Written Ministerial Statements
Tuesday 18 October 2011
Air Passenger Duty (Northern Ireland)
From 1 November 2011, the rate of APD for direct long-haul passengers departing from airports in Northern Ireland will be cut to the short-haul rate, which is currently £12 in economy and £24 in business and first class.
This measure is a response to the unique challenge facing Northern Ireland and is designed to ensure local airports remain competitive, demonstrating the Government’s commitment to stimulating and rebalancing the Northern Ireland economy.
In parallel the Government are also launching a process for the devolution of aspects of APD to the Northern Ireland Assembly to provide a lasting solution to the unique circumstances Northern Ireland faces.
Devolution of APD to Northern Ireland will require primary legislation. The precise scope of devolution will be agreed in close consultation with the Northern Ireland Executive.
UK's Counter-Terrorist Asset-Freezing Regime
Under the Terrorist Asset-Freezing etc. Act 2010 (the Act), the Treasury is required to report quarterly to Parliament on the operation of the UK’s asset-freezing regime mandated by UN Security Council Resolution 1373.
This is the third report under the Act and it covers the period from 1 July 2011 to 30 September 20111.
This report also covers the UK implementation of the UN al-Qaeda asset-freezing regime.
As of 30 September 2011, a total of just over £200,0002 of funds were held frozen in the UK. This covers funds frozen under the UK’s domestic terrorist asset-freezing regime, mandated by UN Security Council Resolution 1373, and also funds frozen under the UN al-Qaeda asset-freezing regime, mandated by UN Security Council Resolution 1989.
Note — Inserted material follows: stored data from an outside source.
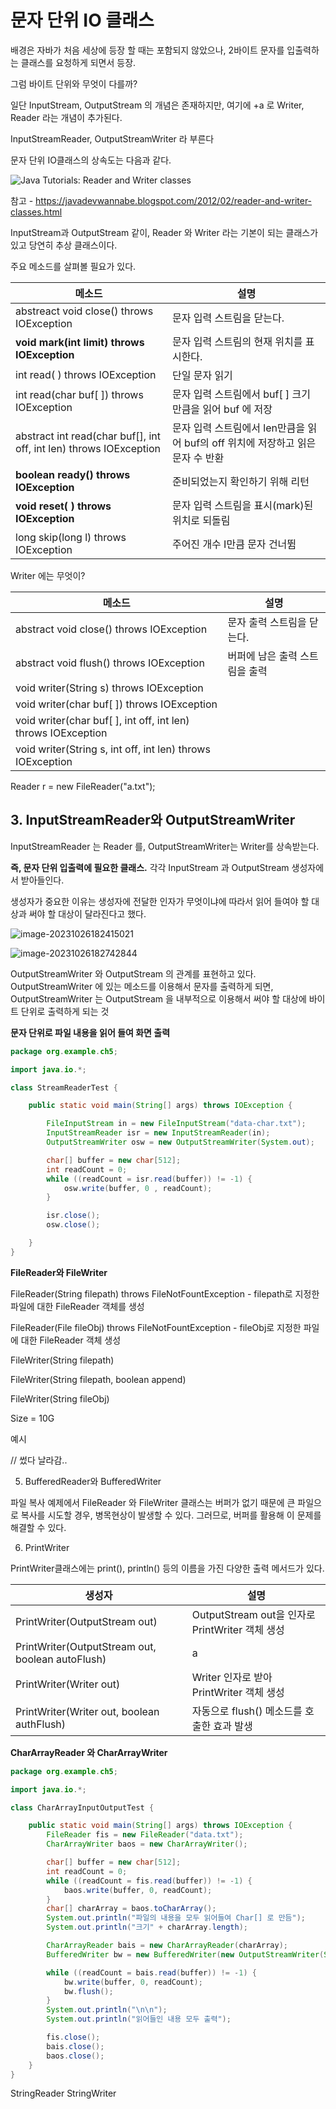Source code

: # 문자 단위 IO 클래스

배경은 자바가 처음 세상에 등장 할 때는 포함되지 않았으나,  2바이트 문자를 입출력하는 클래스를 요청하게 되면서 등장.

그럼  바이트 단위와 무엇이 다를까?

일단 InputStream, OutputStream 의 개념은 존재하지만, 여기에 +a 로 Writer, Reader 라는 개념이 추가된다.

InputStreamReader, OutputStreamWriter 라 부른다



문자 단위 IO클래스의 상속도는 다음과 같다.

![Java Tutorials: Reader and Writer classes](https://raw.githubusercontent.com/LenKIM/images/master/2023-10-26/reader+and+writer+class+in+java.jpg)

참고 - https://javadevwannabe.blogspot.com/2012/02/reader-and-writer-classes.html



InputStream과 OutputStream 같이, Reader 와 Writer 라는 기본이 되는 클래스가 있고 당연히 추상 클래스이다.

주요 메소드를 살펴볼 필요가 있다.

| 메소드                                                       | 설명                                                         |
| ------------------------------------------------------------ | ------------------------------------------------------------ |
| abstreact void close() throws IOException                    | 문자 입력 스트림을 닫는다.                                   |
| **void mark(int limit) throws IOException**                  | 문자 입력 스트림의 현재 위치를 표시한다.                     |
| int read( ) throws IOException                               | 단일 문자 읽기                                               |
| int read(char buf[ ]) throws IOException                     | 문자 입력 스트림에서 buf[ ] 크기 만큼을 읽어 buf 에 저장     |
| abstract int read(char buf[], int off, int len) throws IOException | 문자 입력 스트림에서 len만큼을 읽어 buf의 off 위치에 저장하고 읽은 문자 수 반환 |
| **boolean ready() throws IOException**                       | 준비되었는지 확인하기 위해 리턴                              |
| **void reset( ) throws IOException**                         | 문자 입력 스트림을 표시(mark)된 위치로 되돌림                |
| long skip(long l) throws IOException                         | 주어진 개수 I만큼 문자 건너뜀                                |



Writer 에는 무엇이?

| 메소드                                                       | 설명                           |
| ------------------------------------------------------------ | ------------------------------ |
| abstract void close() throws IOException                     | 문자 출력 스트림을 닫는다.     |
| abstract void flush() throws IOException                     | 버퍼에 남은 출력 스트림을 출력 |
| void writer(String s) throws IOException                     |                                |
| void writer(char buf[ ]) throws IOException                  |                                |
| void writer(char buf[ ], int off, int len) throws IOException |                                |
| void writer(String s, int off, int len) throws IOException   |                                |

Reader r = new FileReader("a.txt");





## 3. InputStreamReader와 OutputStreamWriter

InputStreamReader 는 Reader 를, OutputStreamWriter는 Writer를 상속받는다.

**즉, 문자 단위 입출력에 필요한 클래스.** 각각 InputStream 과 OutputStream 생성자에서 받아들인다.



생성자가 중요한 이유는 생성자에 전달한 인자가 무엇이냐에 따라서 읽어 들여야 할 대상과 써야 할 대상이 달라진다고 했다.

![image-20231026182415021](https://raw.githubusercontent.com/LenKIM/images/master/2023-10-26/image-20231026182415021.png)



![image-20231026182742844](https://raw.githubusercontent.com/LenKIM/images/master/2023-10-26/image-20231026182742844.png)



OutputStreamWriter 와 OutputStream 의 관계를 표현하고 있다. OutputStreamWriter 에 있는 메소드를 이용해서 문자를 출력하게 되면, OutputStreamWriter 는 OutputStream 을 내부적으로 이용해서 써야 할 대상에 바이트 단위로 출력하게 되는 것



**문자 단위로 파일 내용을 읽어 들여 화면 출력**

```java
package org.example.ch5;

import java.io.*;

class StreamReaderTest {

    public static void main(String[] args) throws IOException {

        FileInputStream in = new FileInputStream("data-char.txt");
        InputStreamReader isr = new InputStreamReader(in);
        OutputStreamWriter osw = new OutputStreamWriter(System.out);

        char[] buffer = new char[512];
        int readCount = 0;
        while ((readCount = isr.read(buffer)) != -1) {
            osw.write(buffer, 0 , readCount);
        }

        isr.close();
        osw.close();

    }
}

```







**FileReader와 FileWriter**

FileReader(String filepath) throws FileNotFountException - filepath로 지정한 파일에 대한 FileReader 객체를 생성

FileReader(File fileObj) throws FileNotFountException - fileObj로 지정한 파일에 대한 FileReader 객체 생성



FileWriter(String filepath)

FileWriter(String filepath, boolean append)

FileWriter(String fileObj)

Size = 10G

예시

// 썼다 날라감..



5. BufferedReader와 BufferedWriter

 파일 복사 예제에서 FileReader 와 FileWriter 클래스는 버퍼가 없기 때문에 큰 파일으로 복사를 시도할 경우, 병목현상이 발생할 수 있다. 그러므로, 버퍼를 활용해 이 문제를 해결할 수 있다.



6. PrintWriter 

PrintWriter클래스에는 print(), println() 등의 이름을 가진 다양한 출력 메서드가 있다.

| 생성자                                           | 설명                                            |
| ------------------------------------------------ | ----------------------------------------------- |
| PrintWriter(OutputStream out)                    | OutputStream out을 인자로 PrintWriter 객체 생성 |
| PrintWriter(OutputStream out, boolean autoFlush) | a                                               |
| PrintWriter(Writer out)                          | Writer 인자로 받아 PrintWriter 객체 생성        |
| PrintWriter(Writer out, boolean authFlush)       | 자동으로 flush() 메소드를 호출한 효과 발생      |







**CharArrayReader 와 CharArrayWriter**

```java
package org.example.ch5;

import java.io.*;

class CharArrayInputOutputTest {

    public static void main(String[] args) throws IOException {
        FileReader fis = new FileReader("data.txt");
        CharArrayWriter baos = new CharArrayWriter();

        char[] buffer = new char[512];
        int readCount = 0;
        while ((readCount = fis.read(buffer)) != -1) {
            baos.write(buffer, 0, readCount);
        }
        char[] charArray = baos.toCharArray();
        System.out.println("파일의 내용을 모두 읽어들여 Char[] 로 만듬");
        System.out.println("크기" + charArray.length);

        CharArrayReader bais = new CharArrayReader(charArray);
        BufferedWriter bw = new BufferedWriter(new OutputStreamWriter(System.out));

        while ((readCount = bais.read(buffer)) != -1) {
            bw.write(buffer, 0, readCount);
            bw.flush();
        }
        System.out.println("\n\n");
        System.out.println("읽어들인 내용 모두 출력");

        fis.close();
        bais.close();
        baos.close();
    }
}

```

StringReader StringWriter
(1) UK’s domestic terrorist asset freezing regime under the Terrorist Asset-Freezing etc. Act 2010
As of 30 September 2011, a total of 84 accounts containing just over £100,000 were frozen in the UK under the domestic terrorist asset-freezing regime. No new accounts were frozen during the quarter.
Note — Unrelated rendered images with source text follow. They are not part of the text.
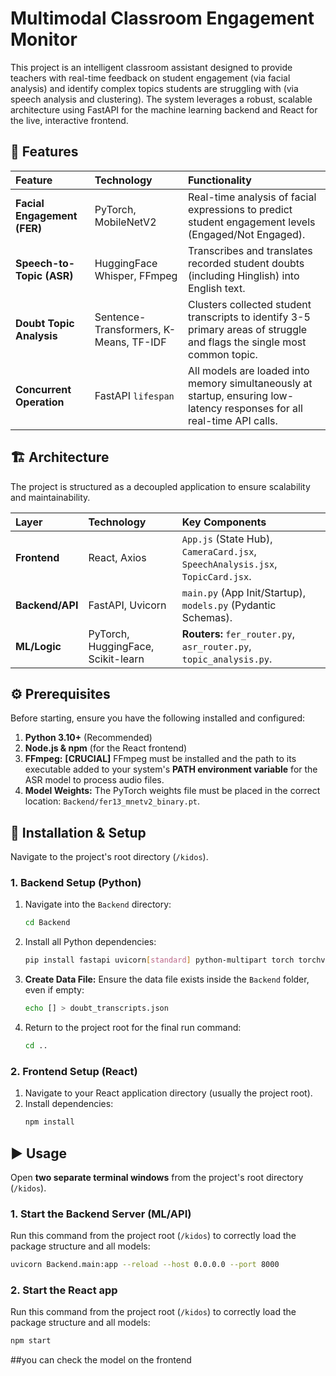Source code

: # Multimodal Classroom Engagement Monitor

This project is an intelligent classroom assistant designed to provide teachers with real-time feedback on student engagement (via facial analysis) and identify complex topics students are struggling with (via speech analysis and clustering). The system leverages a robust, scalable architecture using FastAPI for the machine learning backend and React for the live, interactive frontend.

## 🌟 Features

| Feature | Technology | Functionality |
| :--- | :--- | :--- |
| **Facial Engagement (FER)** | PyTorch, MobileNetV2 | Real-time analysis of facial expressions to predict student engagement levels (Engaged/Not Engaged). |
| **Speech-to-Topic (ASR)** | HuggingFace Whisper, FFmpeg | Transcribes and translates recorded student doubts (including Hinglish) into English text. |
| **Doubt Topic Analysis** | Sentence-Transformers, K-Means, TF-IDF | Clusters collected student transcripts to identify 3-5 primary areas of struggle and flags the single most common topic. |
| **Concurrent Operation** | FastAPI `lifespan` | All models are loaded into memory simultaneously at startup, ensuring low-latency responses for all real-time API calls. |

## 🏗️ Architecture

The project is structured as a decoupled application to ensure scalability and maintainability.

| Layer | Technology | Key Components |
| :--- | :--- | :--- |
| **Frontend** | React, Axios | `App.js` (State Hub), `CameraCard.jsx`, `SpeechAnalysis.jsx`, `TopicCard.jsx`. |
| **Backend/API** | FastAPI, Uvicorn | `main.py` (App Init/Startup), `models.py` (Pydantic Schemas). |
| **ML/Logic** | PyTorch, HuggingFace, Scikit-learn | **Routers:** `fer_router.py`, `asr_router.py`, `topic_analysis.py`. |

## ⚙️ Prerequisites

Before starting, ensure you have the following installed and configured:

1.  **Python 3.10+** (Recommended)
2.  **Node.js & npm** (for the React frontend)
3.  **FFmpeg:** **[CRUCIAL]** FFmpeg must be installed and the path to its executable added to your system's **PATH environment variable** for the ASR model to process audio files.
4.  **Model Weights:** The PyTorch weights file must be placed in the correct location: `Backend/fer13_mnetv2_binary.pt`.

## 🚀 Installation & Setup

Navigate to the project's root directory (`/kidos`).

### 1. Backend Setup (Python)

1.  Navigate into the `Backend` directory:
    ```bash
    cd Backend
    ```
2.  Install all Python dependencies:
    ```bash
    pip install fastapi uvicorn[standard] python-multipart torch torchvision numpy pillow transformers sentence-transformers scikit-learn pydub scipy
    ```
3.  **Create Data File:** Ensure the data file exists inside the `Backend` folder, even if empty:
    ```bash
    echo [] > doubt_transcripts.json
    ```
4.  Return to the project root for the final run command:
    ```bash
    cd ..
    ```

### 2. Frontend Setup (React)

1.  Navigate to your React application directory (usually the project root).
2.  Install dependencies:
    ```bash
    npm install
    ```

## ▶️ Usage

Open **two separate terminal windows** from the project's root directory (`/kidos`).

### 1. Start the Backend Server (ML/API)

Run this command from the project root (`/kidos`) to correctly load the package structure and all models:

```bash
uvicorn Backend.main:app --reload --host 0.0.0.0 --port 8000
```

### 2. Start the React app

Run this command from the project root (`/kidos`) to correctly load the package structure and all models:

```bash
npm start
```

##you can check the model on the frontend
Operation of the Terrorist Asset-Freezing etc. Act 2010
Asset-freezing designations and reviews
In the period from 1 July 2011 to 30 September 2011, the Treasury made no new designations under the Act. No reviews of existing designations were completed during the quarter.
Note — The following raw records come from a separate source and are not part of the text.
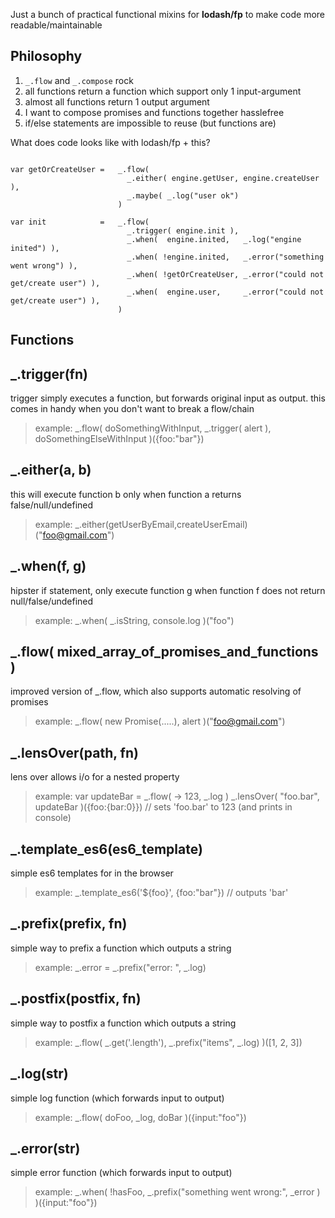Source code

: Just a bunch of practical functional mixins for **lodash/fp** to make code more readable/maintainable

## Philosophy

1. `_.flow` and `_.compose` rock
2. all functions return a function which support only 1 input-argument
3. almost all functions return 1 output argument
4. I want to compose promises and functions together hasslefree 
5. if/else statements are impossible to reuse (but functions are)

What does code looks like with lodash/fp + this?

```

var getOrCreateUser =   _.flow( 
                          _.either( engine.getUser, engine.createUser ), 
                          _.maybe( _.log("user ok") 
                        )

var init            =   _.flow(
                          _.trigger( engine.init ),
                          _.when(  engine.inited,   _.log("engine inited") ),
                          _.when( !engine.inited,   _.error("something went wrong") ),
                          _.when( !getOrCreateUser, _.error("could not get/create user") ),
                          _.when(  engine.user,     _.error("could not get/create user") ),
                        )

```

## Functions

## _.trigger(fn)
 
trigger simply executes a function, but forwards original input as output.
this comes in handy when you don't want to break a flow/chain
 
> example:	_.flow( doSomethingWithInput, _.trigger( alert ), doSomethingElseWithInput )({foo:"bar"})
			
## _.either(a, b)
 
this will execute function b only when function a returns false/null/undefined 
 
> example: _.either(getUserByEmail,createUserEmail)("foo@gmail.com")
 
## _.when(f, g)
 
hipster if statement, only execute function g when function f does not return null/false/undefined 
 
> example: _.when( _.isString, console.log )("foo")
 
## _.flow( mixed_array_of_promises_and_functions )
 
improved version of _.flow, which also supports automatic resolving of promises
 
> example: _.flow( new Promise(.....), alert )("foo@gmail.com")
 
## _.lensOver(path, fn)
 
lens over allows i/o for a nested property 
 
> example: var updateBar = _.flow( -> 123, _.log )
>			_.lensOver( "foo.bar", updateBar )({foo:{bar:0}})  // sets 'foo.bar' to 123 (and prints in console)
 
## _.template_es6(es6_template)
 
simple es6 templates for in the browser
 
> example: _.template_es6('${foo}', {foo:"bar"})    // outputs 'bar'
 
## _.prefix(prefix, fn)
 
simple way to prefix a function which outputs a string 
 
> example: _.error = _.prefix("error: ", _.log)
 
## _.postfix(postfix, fn)
 
simple way to postfix a function which outputs a string 
 
> example: _.flow( _.get('.length'), _.prefix("items", _.log) )([1, 2, 3])
 
## _.log(str)
 
simple log function (which forwards input to output)
 
> example: _.flow( doFoo, _log, doBar )({input:"foo"})
 
## _.error(str)
 
simple error function (which forwards input to output)
 
> example: _.when( !hasFoo, _.prefix("something went wrong:", _error ) )({input:"foo"})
A total of 10 licences were issued this quarter under the Act in relation to six persons subject to an asset-freeze.
In addition to issuing licences relating to a specific person, the Treasury may also issue general licences, which apply to all persons designated under a particular regime or regimes.
No general licences were issued this quarter under the Act.
Two legal challenges against designations made under both the Terrorism (United Nations Measures) Order 2009 and the Act were ongoing in the quarter covered by this report.
(2) UN Al-Qaeda Asset-Freezing Regime
The UN al-Qaeda asset-freezing regime, established under UNSCR 1267, is implemented in the UK by Council Regulation (EC) No 881/2002. Following the split of the UNSCR 1267 al-Qaeda and Taliban regime into two separate regimes in June, this quarterly report will cover just the UN al-Qaeda regime mandated by UNSCR 1989.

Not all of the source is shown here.